Activity >> Lines before the one containing "Since Tube Amplifiers" are left out; return that line and every line after it exactly, through the end of the data below.

Dataset entries >>
○ ○ ○ ○

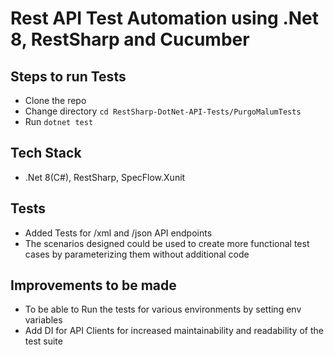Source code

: # Rest API Test Automation using .Net 8, RestSharp and Cucumber

## Steps to run Tests
* Clone the repo
* Change directory `cd RestSharp-DotNet-API-Tests/PurgoMalumTests`
* Run `dotnet test`

## Tech Stack
* .Net 8(C#), RestSharp, SpecFlow.Xunit

## Tests
* Added Tests for /xml and /json API endpoints
* The scenarios designed could be used to create more functional test cases by parameterizing them without additional code

## Improvements to be made
* To be able to Run the tests for various environments by setting env variables
* Add DI for API Clients for increased maintainability and readability of the test suite
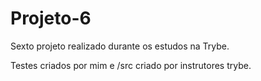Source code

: # Projeto-6

Sexto projeto realizado durante os estudos na Trybe.

Testes criados por mim e /src criado por instrutores trybe.
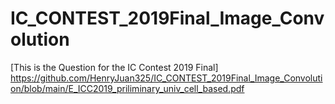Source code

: # IC_CONTEST_2019Final_Image_Convolution

[This is the Question for the IC Contest 2019 Final] https://github.com/HenryJuan325/IC_CONTEST_2019Final_Image_Convolution/blob/main/E_ICC2019_priliminary_univ_cell_based.pdf
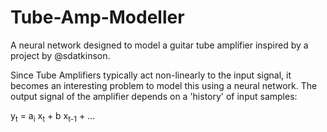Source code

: # Tube-Amp-Modeller
A neural network designed to model a guitar tube amplifier inspired by a project by @sdatkinson.

Since Tube Amplifiers typically act non-linearly to the input signal, it becomes an interesting problem to model this using a neural network.
The output signal of the amplifier depends on a 'history' of input samples:

y<sub>t</sub> = a<sub>i</sub> x<sub>t</sub> + b x<sub>t-1</sub> + ...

○ ○ ○ ○

Your solution >>
Since Tube Amplifiers typically act non-linearly to the input signal, it becomes an interesting problem to model this using a neural network.
The output signal of the amplifier depends on a 'history' of input samples:

y<sub>t</sub> = a<sub>i</sub> x<sub>t</sub> + b x<sub>t-1</sub> + ...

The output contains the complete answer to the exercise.